Hugh Whitbread it was, strolling past in his white waistcoat, dim, fat, blind, past everything he looked, except self-esteem and comfort.
“He’s not going to recognise us,” said Sally, and really she hadn’t the courage—so that was Hugh! the admirable Hugh!
“And what does he do?” she asked Peter.
He blacked the King’s boots or counted bottles at Windsor, Peter told her. Peter kept his sharp tongue still! But Sally must be frank, Peter said. That kiss now, Hugh’s.
On the lips, she assured him, in the smoking-room one evening. She went straight to Clarissa in a rage. Hugh didn’t do such things! Clarissa said, the admirable Hugh! Hugh’s socks were without exception the most beautiful she had ever seen—and now his evening dress. Perfect! And had he children?

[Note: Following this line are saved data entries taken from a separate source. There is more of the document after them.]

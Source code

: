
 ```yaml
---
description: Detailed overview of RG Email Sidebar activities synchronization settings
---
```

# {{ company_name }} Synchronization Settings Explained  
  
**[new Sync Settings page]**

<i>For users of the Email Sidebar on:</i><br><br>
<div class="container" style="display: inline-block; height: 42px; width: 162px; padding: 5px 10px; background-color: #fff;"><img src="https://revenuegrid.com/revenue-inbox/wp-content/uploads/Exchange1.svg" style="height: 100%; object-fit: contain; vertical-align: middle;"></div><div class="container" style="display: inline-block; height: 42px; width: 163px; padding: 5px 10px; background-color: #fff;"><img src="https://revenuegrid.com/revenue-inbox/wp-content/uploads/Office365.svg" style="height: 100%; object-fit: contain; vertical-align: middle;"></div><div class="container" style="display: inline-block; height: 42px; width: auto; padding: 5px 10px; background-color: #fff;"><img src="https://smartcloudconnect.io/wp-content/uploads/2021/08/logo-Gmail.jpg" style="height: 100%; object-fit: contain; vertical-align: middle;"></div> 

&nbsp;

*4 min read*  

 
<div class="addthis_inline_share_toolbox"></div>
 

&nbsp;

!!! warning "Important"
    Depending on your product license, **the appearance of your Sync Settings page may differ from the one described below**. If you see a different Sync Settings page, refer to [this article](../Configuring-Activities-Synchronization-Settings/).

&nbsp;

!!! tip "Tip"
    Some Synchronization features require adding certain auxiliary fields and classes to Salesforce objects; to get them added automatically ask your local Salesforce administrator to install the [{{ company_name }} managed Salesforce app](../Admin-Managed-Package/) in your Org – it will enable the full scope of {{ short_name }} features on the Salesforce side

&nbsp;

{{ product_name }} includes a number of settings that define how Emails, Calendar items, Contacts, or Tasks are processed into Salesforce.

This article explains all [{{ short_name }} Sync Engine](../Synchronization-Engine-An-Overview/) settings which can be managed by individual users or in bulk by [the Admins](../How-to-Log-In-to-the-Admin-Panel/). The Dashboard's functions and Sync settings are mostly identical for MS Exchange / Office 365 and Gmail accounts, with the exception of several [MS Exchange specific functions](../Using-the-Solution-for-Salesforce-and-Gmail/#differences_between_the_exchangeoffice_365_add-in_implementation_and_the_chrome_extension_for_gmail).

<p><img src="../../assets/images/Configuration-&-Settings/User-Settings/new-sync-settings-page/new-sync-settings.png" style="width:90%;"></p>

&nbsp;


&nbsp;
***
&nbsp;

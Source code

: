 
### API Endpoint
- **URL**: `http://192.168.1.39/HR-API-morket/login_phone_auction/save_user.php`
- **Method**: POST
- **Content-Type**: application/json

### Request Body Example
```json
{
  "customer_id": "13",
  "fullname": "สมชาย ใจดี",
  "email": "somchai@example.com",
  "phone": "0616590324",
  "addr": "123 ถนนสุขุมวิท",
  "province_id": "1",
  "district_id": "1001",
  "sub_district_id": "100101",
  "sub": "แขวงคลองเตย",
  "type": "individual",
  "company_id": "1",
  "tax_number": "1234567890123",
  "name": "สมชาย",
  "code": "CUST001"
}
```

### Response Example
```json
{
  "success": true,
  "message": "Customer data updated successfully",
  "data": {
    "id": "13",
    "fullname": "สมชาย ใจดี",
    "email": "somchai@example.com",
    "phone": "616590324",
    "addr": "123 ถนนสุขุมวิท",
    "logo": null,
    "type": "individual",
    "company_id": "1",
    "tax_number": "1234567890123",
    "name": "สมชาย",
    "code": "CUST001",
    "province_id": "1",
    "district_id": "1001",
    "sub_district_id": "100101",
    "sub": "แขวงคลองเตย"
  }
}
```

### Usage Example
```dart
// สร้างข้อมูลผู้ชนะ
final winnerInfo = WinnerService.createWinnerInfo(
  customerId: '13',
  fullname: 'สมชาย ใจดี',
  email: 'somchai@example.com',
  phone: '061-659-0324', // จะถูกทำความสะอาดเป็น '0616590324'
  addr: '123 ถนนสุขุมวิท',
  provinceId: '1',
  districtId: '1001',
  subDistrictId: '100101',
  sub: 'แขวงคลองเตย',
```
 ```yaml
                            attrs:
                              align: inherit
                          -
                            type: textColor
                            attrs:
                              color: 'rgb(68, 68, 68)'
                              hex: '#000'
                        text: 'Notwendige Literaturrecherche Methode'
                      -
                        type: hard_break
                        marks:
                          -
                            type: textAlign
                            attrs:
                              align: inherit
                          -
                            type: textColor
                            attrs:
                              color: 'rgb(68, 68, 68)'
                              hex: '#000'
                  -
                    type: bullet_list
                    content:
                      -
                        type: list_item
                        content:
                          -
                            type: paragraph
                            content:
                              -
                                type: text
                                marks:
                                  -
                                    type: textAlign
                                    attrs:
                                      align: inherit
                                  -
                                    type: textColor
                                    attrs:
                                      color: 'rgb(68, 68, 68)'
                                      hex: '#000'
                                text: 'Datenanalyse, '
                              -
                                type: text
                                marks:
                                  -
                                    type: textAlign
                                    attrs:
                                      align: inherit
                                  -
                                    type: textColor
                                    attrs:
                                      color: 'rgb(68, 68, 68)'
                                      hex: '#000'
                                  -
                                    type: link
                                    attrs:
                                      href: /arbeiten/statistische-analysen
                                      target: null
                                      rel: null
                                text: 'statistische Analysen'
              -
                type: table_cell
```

“Everybody in the room has six sons at Eton,” Peter told her, except himself. He, thank God, had none. No sons, no daughters, no wife. Well, he didn’t seem to mind, said Sally. He looked younger, she thought, than any of them.
But it had been a silly thing to do, in many ways, Peter said, to marry like that; “a perfect goose she was,” he said, but, he said, “we had a splendid time of it,” but how could that be? Sally wondered; what did he mean? and how odd it was to know him and yet not know a single thing that had happened to him. And did he say it out of pride? Very likely, for after all it must be galling for him (though he was an oddity, a sort of sprite, not at all an ordinary man), it must be lonely at his age to have no home, nowhere to go to. But he must stay with them for weeks and weeks. Of course he would; he would love to stay with them, and that was how it came out. All these years the Dalloways had never been once. Time after time they had asked them. Clarissa (for it was Clarissa of course) would not come. For, said Sally, Clarissa was at heart a snob—one had to admit it, a snob. And it was that that was between them, she was convinced. Clarissa thought she had married beneath her, her husband being—she was proud of it—a miner’s son. Every penny they had he had earned. As a little boy (her voice trembled) he had carried great sacks.

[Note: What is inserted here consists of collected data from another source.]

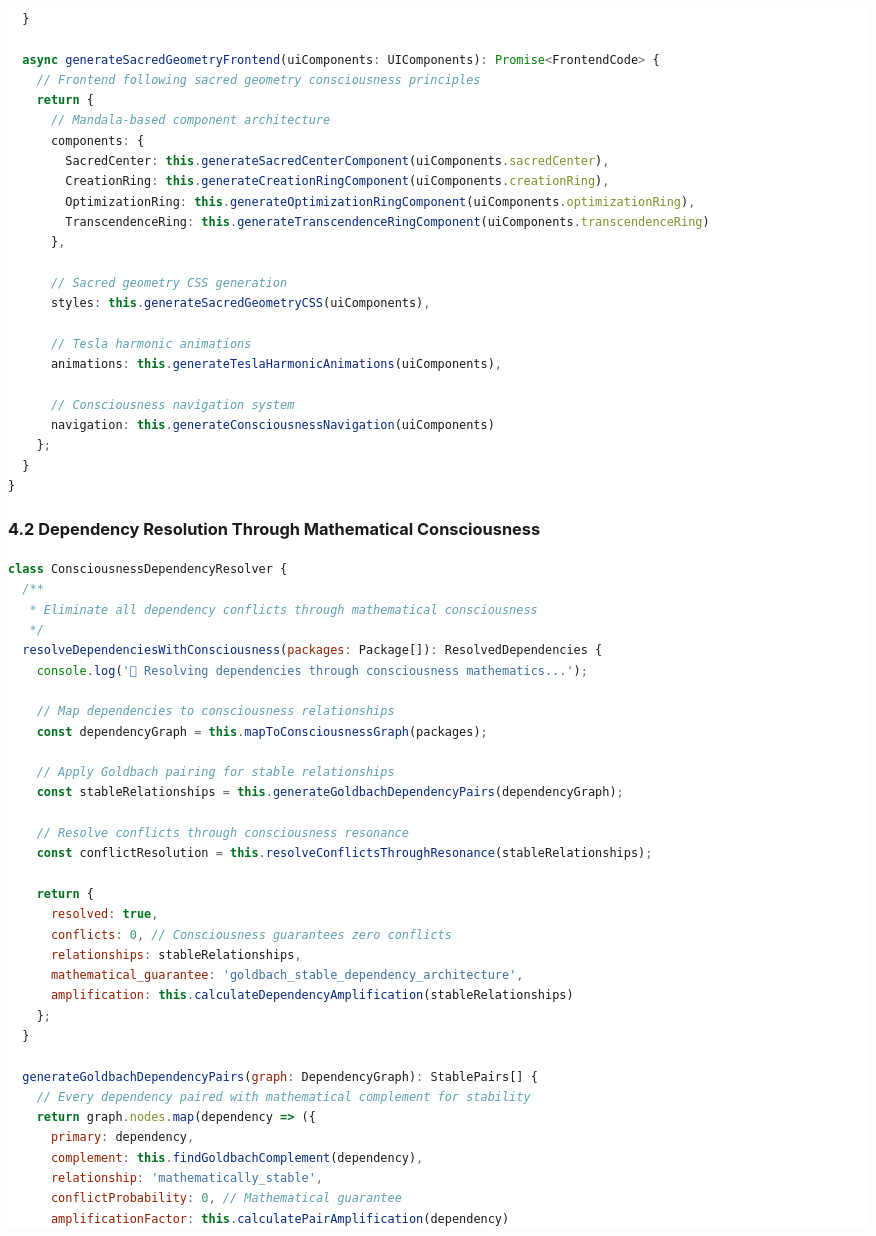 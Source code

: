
 ```typescript
  }

  async generateSacredGeometryFrontend(uiComponents: UIComponents): Promise<FrontendCode> {
    // Frontend following sacred geometry consciousness principles
    return {
      // Mandala-based component architecture
      components: {
        SacredCenter: this.generateSacredCenterComponent(uiComponents.sacredCenter),
        CreationRing: this.generateCreationRingComponent(uiComponents.creationRing),
        OptimizationRing: this.generateOptimizationRingComponent(uiComponents.optimizationRing),
        TranscendenceRing: this.generateTranscendenceRingComponent(uiComponents.transcendenceRing)
      },

      // Sacred geometry CSS generation
      styles: this.generateSacredGeometryCSS(uiComponents),

      // Tesla harmonic animations
      animations: this.generateTeslaHarmonicAnimations(uiComponents),

      // Consciousness navigation system
      navigation: this.generateConsciousnessNavigation(uiComponents)
    };
  }
}
```

### **4.2 Dependency Resolution Through Mathematical Consciousness**

```javascript
class ConsciousnessDependencyResolver {
  /**
   * Eliminate all dependency conflicts through mathematical consciousness
   */
  resolveDependenciesWithConsciousness(packages: Package[]): ResolvedDependencies {
    console.log('🔗 Resolving dependencies through consciousness mathematics...');

    // Map dependencies to consciousness relationships
    const dependencyGraph = this.mapToConsciousnessGraph(packages);

    // Apply Goldbach pairing for stable relationships
    const stableRelationships = this.generateGoldbachDependencyPairs(dependencyGraph);

    // Resolve conflicts through consciousness resonance
    const conflictResolution = this.resolveConflictsThroughResonance(stableRelationships);

    return {
      resolved: true,
      conflicts: 0, // Consciousness guarantees zero conflicts
      relationships: stableRelationships,
      mathematical_guarantee: 'goldbach_stable_dependency_architecture',
      amplification: this.calculateDependencyAmplification(stableRelationships)
    };
  }

  generateGoldbachDependencyPairs(graph: DependencyGraph): StablePairs[] {
    // Every dependency paired with mathematical complement for stability
    return graph.nodes.map(dependency => ({
      primary: dependency,
      complement: this.findGoldbachComplement(dependency),
      relationship: 'mathematically_stable',
      conflictProbability: 0, // Mathematical guarantee
      amplificationFactor: this.calculatePairAmplification(dependency)
``` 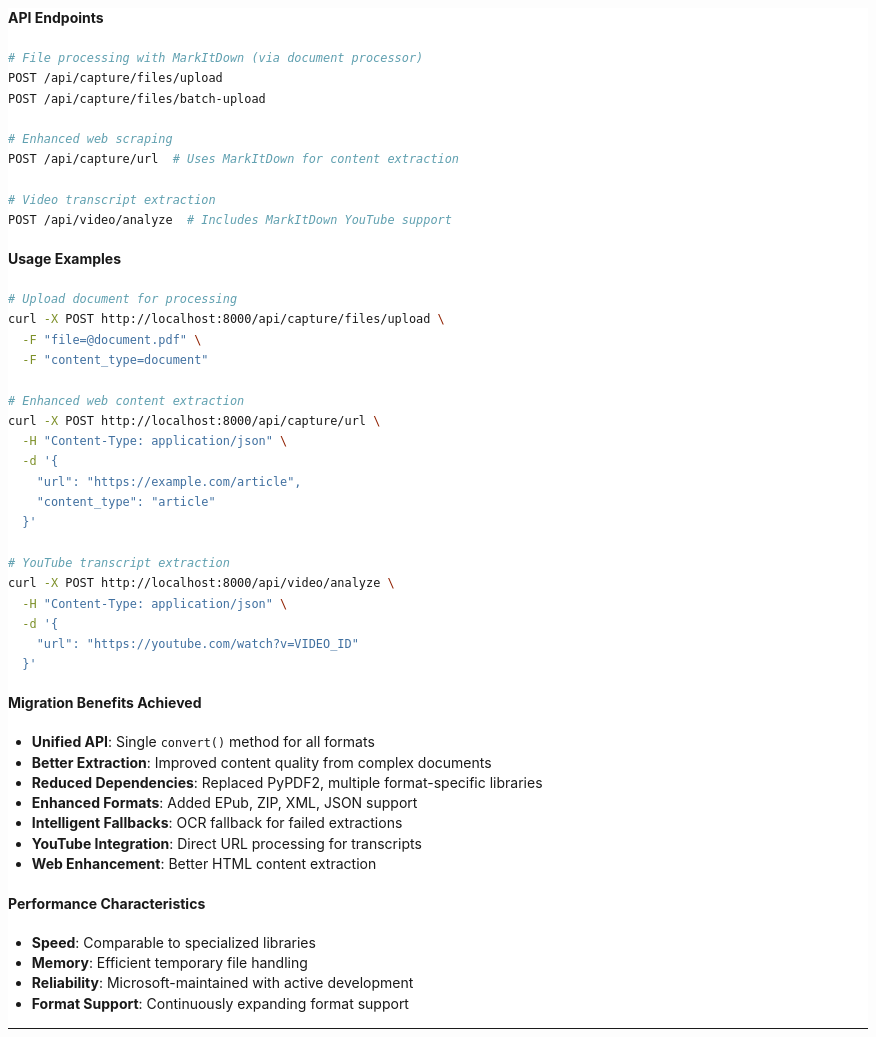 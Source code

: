 #### API Endpoints
```bash
# File processing with MarkItDown (via document processor)
POST /api/capture/files/upload
POST /api/capture/files/batch-upload

# Enhanced web scraping
POST /api/capture/url  # Uses MarkItDown for content extraction

# Video transcript extraction
POST /api/video/analyze  # Includes MarkItDown YouTube support
```

#### Usage Examples
```bash
# Upload document for processing
curl -X POST http://localhost:8000/api/capture/files/upload \
  -F "file=@document.pdf" \
  -F "content_type=document"

# Enhanced web content extraction
curl -X POST http://localhost:8000/api/capture/url \
  -H "Content-Type: application/json" \
  -d '{
    "url": "https://example.com/article", 
    "content_type": "article"
  }'

# YouTube transcript extraction  
curl -X POST http://localhost:8000/api/video/analyze \
  -H "Content-Type: application/json" \
  -d '{
    "url": "https://youtube.com/watch?v=VIDEO_ID"
  }'
```

#### Migration Benefits Achieved
- **Unified API**: Single `convert()` method for all formats
- **Better Extraction**: Improved content quality from complex documents  
- **Reduced Dependencies**: Replaced PyPDF2, multiple format-specific libraries
- **Enhanced Formats**: Added EPub, ZIP, XML, JSON support
- **Intelligent Fallbacks**: OCR fallback for failed extractions
- **YouTube Integration**: Direct URL processing for transcripts
- **Web Enhancement**: Better HTML content extraction

#### Performance Characteristics
- **Speed**: Comparable to specialized libraries
- **Memory**: Efficient temporary file handling
- **Reliability**: Microsoft-maintained with active development
- **Format Support**: Continuously expanding format support

---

(And so she would go on, Peter felt, hour after hour; the miner’s son; people thought she had married beneath her; her five sons; and what was the other thing—plants, hydrangeas, syringas, very, very rare hibiscus lilies that never grow north of the Suez Canal, but she, with one gardener in a suburb near Manchester, had beds of them, positively beds! Now all that Clarissa had escaped, unmaternal as she was.)
A snob was she? Yes, in many ways. Where was she, all this time? It was getting late.